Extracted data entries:
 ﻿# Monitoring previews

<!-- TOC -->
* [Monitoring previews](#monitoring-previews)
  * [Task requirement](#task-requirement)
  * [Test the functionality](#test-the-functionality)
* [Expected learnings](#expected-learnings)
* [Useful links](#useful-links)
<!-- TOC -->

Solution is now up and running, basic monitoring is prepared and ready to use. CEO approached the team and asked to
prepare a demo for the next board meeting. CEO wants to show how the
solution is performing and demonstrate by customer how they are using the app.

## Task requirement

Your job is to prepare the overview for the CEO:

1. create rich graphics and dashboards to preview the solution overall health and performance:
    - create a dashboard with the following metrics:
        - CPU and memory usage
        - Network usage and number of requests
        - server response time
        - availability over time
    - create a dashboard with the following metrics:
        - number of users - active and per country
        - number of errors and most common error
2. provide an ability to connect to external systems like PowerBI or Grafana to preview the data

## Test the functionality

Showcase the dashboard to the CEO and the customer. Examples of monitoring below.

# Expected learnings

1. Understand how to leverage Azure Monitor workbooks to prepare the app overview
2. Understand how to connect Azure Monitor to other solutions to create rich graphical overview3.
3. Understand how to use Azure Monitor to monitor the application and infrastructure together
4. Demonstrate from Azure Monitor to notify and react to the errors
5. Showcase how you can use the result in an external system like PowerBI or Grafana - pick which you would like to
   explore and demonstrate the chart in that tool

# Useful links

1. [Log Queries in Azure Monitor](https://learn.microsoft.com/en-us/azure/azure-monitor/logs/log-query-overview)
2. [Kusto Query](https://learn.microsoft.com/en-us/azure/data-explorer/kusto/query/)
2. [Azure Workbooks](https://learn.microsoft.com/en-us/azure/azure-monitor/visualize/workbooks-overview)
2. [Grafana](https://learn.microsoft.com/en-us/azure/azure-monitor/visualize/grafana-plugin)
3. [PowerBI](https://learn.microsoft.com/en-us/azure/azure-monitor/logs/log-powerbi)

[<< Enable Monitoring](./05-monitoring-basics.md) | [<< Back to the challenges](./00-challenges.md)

Activity - Taking the lines above, repeat exactly those from the line that contains "1. create rich" through the line that contains "1. Understand how", and both of those lines as well. Include nothing else.

Answer to this exercise -
1. create rich graphics and dashboards to preview the solution overall health and performance:
    - create a dashboard with the following metrics:
        - CPU and memory usage
        - Network usage and number of requests
        - server response time
        - availability over time
    - create a dashboard with the following metrics:
        - number of users - active and per country
        - number of errors and most common error
2. provide an ability to connect to external systems like PowerBI or Grafana to preview the data

## Test the functionality

Showcase the dashboard to the CEO and the customer. Examples of monitoring below.

# Expected learnings

1. Understand how to leverage Azure Monitor workbooks to prepare the app overview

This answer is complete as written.